Romney n'a pas besoin de s'abaisser devant les durs «pro-israéliens» autant qu'il doit communiquer son «engagement envers l'exceptionnalisme américain et le leadership mondial américain». Il s'est engagé à une compréhension spécifiquement hégémoniste de l'exceptionnalisme américain. abondamment clair pendant de nombreuses années. Déclarant qu'il n'acceptera pas «une différence de pouce» entre les États-Unis et Israël, annonçant qu'il reconnaîtra Jérusalem comme la capitale d'Israël et se portant garant d'une attaque israélienne contre l'Iran, cela montre à quel point il est impatient de confondre États-Unis et Israël. intérêts (ou peut-être même d’ignorer le premier pour le second). Inutile de dire que souligner son soutien à une relation très étroite avec un pays étranger ne donne pas l’impression que Romney est «un Américain solide et loyal». En règle générale, le soutien à une relation étroite entre les États-Unis et tout autre pays nous indique que rien à propos de la fidélité d'une personne à l'Amérique, et il serait bizarre que ce soit le cas.

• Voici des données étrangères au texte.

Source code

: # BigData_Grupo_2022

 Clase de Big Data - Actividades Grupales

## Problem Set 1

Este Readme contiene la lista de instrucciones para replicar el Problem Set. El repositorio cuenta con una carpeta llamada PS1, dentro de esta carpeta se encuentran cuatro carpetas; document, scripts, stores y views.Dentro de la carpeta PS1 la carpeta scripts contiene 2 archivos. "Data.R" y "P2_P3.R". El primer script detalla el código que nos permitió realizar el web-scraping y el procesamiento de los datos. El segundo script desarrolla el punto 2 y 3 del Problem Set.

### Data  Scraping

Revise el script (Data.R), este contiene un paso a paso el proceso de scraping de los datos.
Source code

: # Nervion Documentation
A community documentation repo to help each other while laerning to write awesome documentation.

S'identifier comme «pro-israélien» n'a pas vraiment grand-chose à voir avec une croyance en l'exceptionnalisme américain ou un soutien au «leadership» américain dans le monde. C’est principalement un accident de la politique intérieure des vingt à trente dernières années que des groupes électoraux bellicistes «pro-israéliens» et des partisans ardents de l’hégémonie américaine appartiennent à la même coalition de vote. Les électeurs enclins à être bellicistes pour la sécurité nationale auront tendance à suivre les élites du parti belliciste, et ces dernières sont responsables de la définition du belliciste américain pour inclure le soutien aux positions «pro-israéliennes» radicales. Il n'y a pas de lien évident ou nécessaire entre les deux.

Scoblete termine son post avec ce commentaire:

Si les intransigeants d’Israël adoptaient des politiques que les décideurs américains jugeaient préjudiciables aux intérêts des États-Unis, cela ne devrait pas être interprété comme une trahison du caractère national pour les désapprouver.

Non, ça ne devrait pas. Au fil du temps, les intérêts des deux États risquent de diverger à un point tel que l’écart ne puisse être comblé ou ignoré. Les positions de campagne de Romney reposent sur l'hypothèse selon laquelle l'écart n'existe même pas ou que tout écart qui existe est la faute du titulaire du poste. Ce n'est pas une évaluation précise des intérêts respectifs des deux États, et cela finira par brûler toute administration qui choisira d'agir comme si elle était correcte.

P.S. Emménager dans le nouvel endroit à Dallas prend encore beaucoup de temps, donc les blogs seront légers pour le lendemain ou les deux jours.